円安は金利差の反映だけでない、米国の「優位」示すドル高Photo:Bloomberg/gettyimages

円安は金利差の反映だけでない
米国の「優位」示すドル高

 今年、1ドル115円台で幕を開けたドル円相場は、3月に120円台に乗せた後ほぼ一貫して円安方向に進み、5月には130円台、9月には140円台をそれぞれ突破、10月20日には遂に1990年8月以来となる150円台に乗せた。

 年初来の円の対ドル下落率は、30%を超えるまれに見る大変動に、日米金利差が大きく作用していることは間違いない。

 日本銀行は10月の政策決定会合でも「緩和維持」を決め、逆に連続で大幅利上げを続けている欧州中央銀行(ECB)や米連邦準備制度理事会(FRB)との政策の逆方向が際立つ。
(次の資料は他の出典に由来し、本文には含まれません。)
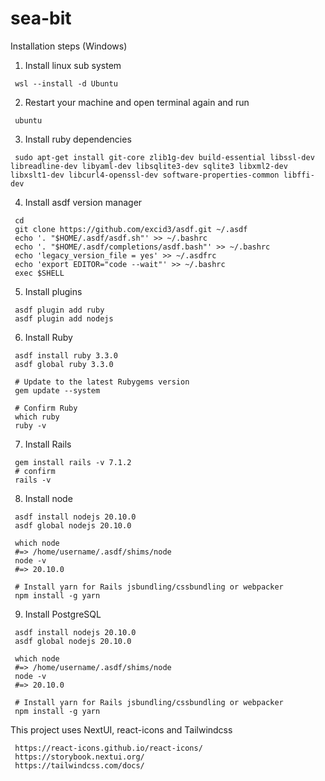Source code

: # sea-bit

Installation steps (Windows)

1. Install linux sub system
```
 wsl --install -d Ubuntu
```
2. Restart your machine and open terminal again and run

```
 ubuntu
```
3. Install ruby dependencies
```
 sudo apt-get install git-core zlib1g-dev build-essential libssl-dev libreadline-dev libyaml-dev libsqlite3-dev sqlite3 libxml2-dev libxslt1-dev libcurl4-openssl-dev software-properties-common libffi-dev
```
4. Install asdf version manager
```
 cd
 git clone https://github.com/excid3/asdf.git ~/.asdf
 echo '. "$HOME/.asdf/asdf.sh"' >> ~/.bashrc
 echo '. "$HOME/.asdf/completions/asdf.bash"' >> ~/.bashrc
 echo 'legacy_version_file = yes' >> ~/.asdfrc
 echo 'export EDITOR="code --wait"' >> ~/.bashrc
 exec $SHELL
```
5. Install plugins
```
 asdf plugin add ruby
 asdf plugin add nodejs
```

6. Install Ruby
```
 asdf install ruby 3.3.0
 asdf global ruby 3.3.0

 # Update to the latest Rubygems version
 gem update --system

 # Confirm Ruby
 which ruby
 ruby -v
```

7. Install Rails
```
 gem install rails -v 7.1.2
 # confirm
 rails -v
```

8. Install node
```
 asdf install nodejs 20.10.0
 asdf global nodejs 20.10.0

 which node
 #=> /home/username/.asdf/shims/node
 node -v
 #=> 20.10.0

 # Install yarn for Rails jsbundling/cssbundling or webpacker
 npm install -g yarn
```
9. Install PostgreSQL
```
 asdf install nodejs 20.10.0
 asdf global nodejs 20.10.0

 which node
 #=> /home/username/.asdf/shims/node
 node -v
 #=> 20.10.0

 # Install yarn for Rails jsbundling/cssbundling or webpacker
 npm install -g yarn
```



This project uses NextUI, react-icons and Tailwindcss
```
 https://react-icons.github.io/react-icons/
 https://storybook.nextui.org/
 https://tailwindcss.com/docs/
```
 世界のアウトレイヤーとして金融緩和に固執する日銀を見れば、投機筋が安心して円を売ってきたのも理解できる。

 円安の要因には貿易赤字の定着や投資マネーの海外流出、インバウンドの消失、日本経済への失望観なども挙げられるが、短期筋が好んで採り上げる最大の材料が金利差であることは否定できない。

 だが今の為替市場の動向が金利差だけを反映しているわけではない。

 経済の力強さやエネルギーを自給しウクライナ侵攻などの地政学要因にも影響は少ない米国経済の強さや優位性に焦点が当たっている状況だ。一方で、経済停滞が続き財政・金融政策運営の稚拙さが目立つ日本は先の見えない「円安時代」の序章に入った感じがする。